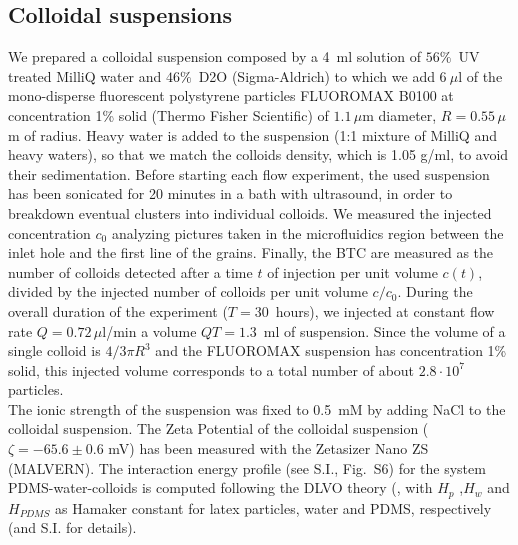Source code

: \documentclass[singlecolumn,pre,notitlepage,preprintnumbers,floatfix,superscriptaddress]{revtex4-1}
\begin{document}
\subsection*{Colloidal suspensions}
\noindent
We prepared a colloidal suspension composed by a 4~ml solution of $56 \%$~UV treated MilliQ water and $46\%$~D2O (Sigma-Aldrich) to which we add $6~\mu$l of the mono-disperse fluorescent polystyrene particles FLUOROMAX B0100 at concentration 1\% solid (Thermo Fisher Scientific) of $1.1 \, \mu$m diameter, $R = 0.55 \, \mu$m of radius. Heavy water is added to the suspension (1:1 mixture of MilliQ and heavy waters), so that we match the colloids density, which is 1.05 g/ml, to avoid their sedimentation. Before starting each flow experiment, the used suspension has been sonicated for 20 minutes in a bath with ultrasound, in order to breakdown eventual clusters into individual colloids. We measured the injected concentration $c_0$ analyzing pictures taken in the microfluidics region between the inlet hole and the first line of the grains. Finally, the BTC are measured as the number of colloids detected after a time $t$ of injection per unit volume $c(t)$, divided by the injected number of colloids per unit volume $c/c_0$. During the overall duration of the experiment ($T = 30$~hours), we injected at constant flow rate $Q = 0.72 \, \mu$l/min a volume $QT = 1.3$~ml of suspension. Since the volume of a single colloid is $4/3 \pi R^3$ and the FLUOROMAX suspension has concentration 1\% solid, this injected volume corresponds to a total number of about $2.8 \cdot 10^7$ particles. \\

\noindent
The ionic strength of the suspension was fixed to 0.5~mM by adding NaCl to the colloidal suspension. The Zeta Potential of the colloidal suspension ($\zeta = -65.6 \pm 0.6$ mV) has been measured with the Zetasizer Nano ZS (MALVERN). The interaction energy profile (see S.I., Fig.~S6) for the system PDMS-water-colloids is computed following the DLVO theory (\cite{ruckenstein_adsorption_1976, Hogg1966,Elimbook}, with $H_p$ ,$H_w$ and $H_{PDMS}$ as Hamaker constant for latex particles, water and PDMS, respectively (\cite{ruckenstein_adsorption_1976, Hogg1966,yu_evaporative_2017}and S.I. for details).
\end{document}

→ **Exercise brief**
What's needed is an exact copy of every entry, free of pictures.

→ **Output of the task**
Source code

: \documentclass[singlecolumn,pre,notitlepage,preprintnumbers,floatfix,superscriptaddress]{revtex4-1}
\begin{document}
\subsection*{Colloidal suspensions}
\noindent
We prepared a colloidal suspension composed by a 4~ml solution of $56 \%$~UV treated MilliQ water and $46\%$~D2O (Sigma-Aldrich) to which we add $6~\mu$l of the mono-disperse fluorescent polystyrene particles FLUOROMAX B0100 at concentration 1\% solid (Thermo Fisher Scientific) of $1.1 \, \mu$m diameter, $R = 0.55 \, \mu$m of radius. Heavy water is added to the suspension (1:1 mixture of MilliQ and heavy waters), so that we match the colloids density, which is 1.05 g/ml, to avoid their sedimentation. Before starting each flow experiment, the used suspension has been sonicated for 20 minutes in a bath with ultrasound, in order to breakdown eventual clusters into individual colloids. We measured the injected concentration $c_0$ analyzing pictures taken in the microfluidics region between the inlet hole and the first line of the grains. Finally, the BTC are measured as the number of colloids detected after a time $t$ of injection per unit volume $c(t)$, divided by the injected number of colloids per unit volume $c/c_0$. During the overall duration of the experiment ($T = 30$~hours), we injected at constant flow rate $Q = 0.72 \, \mu$l/min a volume $QT = 1.3$~ml of suspension. Since the volume of a single colloid is $4/3 \pi R^3$ and the FLUOROMAX suspension has concentration 1\% solid, this injected volume corresponds to a total number of about $2.8 \cdot 10^7$ particles. \\

\noindent
The ionic strength of the suspension was fixed to 0.5~mM by adding NaCl to the colloidal suspension. The Zeta Potential of the colloidal suspension ($\zeta = -65.6 \pm 0.6$ mV) has been measured with the Zetasizer Nano ZS (MALVERN). The interaction energy profile (see S.I., Fig.~S6) for the system PDMS-water-colloids is computed following the DLVO theory (\cite{ruckenstein_adsorption_1976, Hogg1966,Elimbook}, with $H_p$ ,$H_w$ and $H_{PDMS}$ as Hamaker constant for latex particles, water and PDMS, respectively (\cite{ruckenstein_adsorption_1976, Hogg1966,yu_evaporative_2017}and S.I. for details).
\end{document}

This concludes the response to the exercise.